Qualcomm’s flagship chipset is now official in its full glory, but even before Qualcomm talked about what’s hot and happening, it revealed one surprising shortcoming of the new Snapdragon 865 – It does not have an integrated 5G modem. 

To have the 5G modem on the same die reduces complexity in design and results in better efficiency. Huawei’s Kirin 990 5G was the first chipset to brandish an integrated modem, and the Exynos 980 that OEMs like Vivo and Oppo have also sourced from Samsung for their mid-range phones also has one. In fact, Qualcomm’s own mid-tier Snapdragon 765 and 765G aren’t missing out either. 

So, why does Qualcomm Snapdragon 865, the cutting edge chipset that we will see on most 2020 flagships and flagship-killers, is missing an integrated modem?

Check: What is LPDDR5 RAM? How is it better than LPDDR4 or LPDDR4x?

The rationale behind using a discrete modem: To reduce time-to-market 

Qualcomm answered the question at the Snapdragon 865 announcement. 

Qualcomm clarified that as it has the technical ability to integrate 5G modem on the same chip, but decided to keep the modem separate this generation in order to make things simpler for device manufacturers. 

Unlike 4G, the 5G platform is more complicated and many smartphone makers will be implementing 5G for the first time. This means that vendors will have to invest time and effort in getting their 5G right. The extra time required for development could delay the advent of Snapdragon 865 phones from many OEMs. 

Qualcomm’s X55 modem was released a few months in advance and is already being tested by OEMs. Using the same X55 modem on the Snapdragon 865 will result is simpler integration on the Snapdragon 865. 

As AnandTech points out, this makes a lot of sense from a practical standpoint. 

Yes, an integrated modem is always better but Qualcomm still promises power-efficiency gains over the last generation. Even Samsung has a separate modem on its flagship Exynos 990 and Apple has always used discrete modems on its iPhone chipsets. 
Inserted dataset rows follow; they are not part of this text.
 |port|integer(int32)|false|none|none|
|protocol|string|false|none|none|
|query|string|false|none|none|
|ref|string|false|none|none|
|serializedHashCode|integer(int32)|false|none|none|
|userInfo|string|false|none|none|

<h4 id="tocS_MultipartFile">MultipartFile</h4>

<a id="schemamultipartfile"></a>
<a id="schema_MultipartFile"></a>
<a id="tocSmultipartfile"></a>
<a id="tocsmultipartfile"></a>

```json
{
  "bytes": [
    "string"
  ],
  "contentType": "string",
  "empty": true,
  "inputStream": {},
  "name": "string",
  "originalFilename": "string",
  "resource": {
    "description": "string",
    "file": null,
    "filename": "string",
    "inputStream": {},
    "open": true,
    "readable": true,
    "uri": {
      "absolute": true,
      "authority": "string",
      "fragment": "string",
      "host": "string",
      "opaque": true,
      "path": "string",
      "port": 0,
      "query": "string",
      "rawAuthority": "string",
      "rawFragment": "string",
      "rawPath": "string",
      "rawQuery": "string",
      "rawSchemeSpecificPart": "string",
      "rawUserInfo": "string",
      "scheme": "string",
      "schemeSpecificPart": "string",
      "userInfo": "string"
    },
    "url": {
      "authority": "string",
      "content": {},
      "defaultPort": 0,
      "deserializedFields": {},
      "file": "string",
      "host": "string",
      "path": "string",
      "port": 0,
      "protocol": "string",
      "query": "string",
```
Manufacturers could always replace X55 with another modem, but Qualcomm will sell X55 and SD865 as a bundle, so that’s not going to happen.

Another advantage of using a discrete modem is better performance. The X55 has full 5G support (sub-6GHz, mmWave, NSA and SA) and offers better download speeds compared to X52 that is integrated on Snapdragon 765 (6Gbps vs 3.7Gbps). Having said that, these speed gains don’t mean much considering the 5G infrastructure today. 

Next year, Qualcomm will shift to an integrated modem.

Check: Dual-mode 5G is not the same as Dual SIM 5G

Snapdragon 865 highlights 

We have covered the details pertinent to Snapdragon 865 in a separate detailed article, but here’s a quick summary.

The good:

  • Snapdragon 865 promises 25% CPU performance improvement, 25% improvement in power efficiency, and 25% improvement in graphics performance.
  • AI processing also gets a significant bump. 
  • The SD 865 also has support for LPDDR5 RAM which will make it to flagship phones next year.
  • The new chipset will support Dolby Vision, HGL format, and up to 144Hz display refresh rate.
  • SD 865 shows remarkable improvement in camera capabilities. There’s now support for up to 200MP sensors and 8K@30fps
  • Slow-motion recording gets better. The chip supports unlimited 720p@960fps slow-motion recording. 
  • According to AndroidPolice, SD865 supports Google’s Project Mainline, which means driver updates will hit the device via Play Store instead of Over-the-Air.

The not so good: 

  • Qualcomm isn’t customizing ARM’s CPU architecture and is using regular Cortex-A77 and Cortex-A55 design. 
  • Qualcomm is using TSMC’s 7nm ‘N7P’ process to manufacture Snapdragon 855, which isn’t as cutting edge as the new EUV process (7+) that’s used on Kirin 990 5G and Exynos 990.
  • And of course, the use of a discrete modem.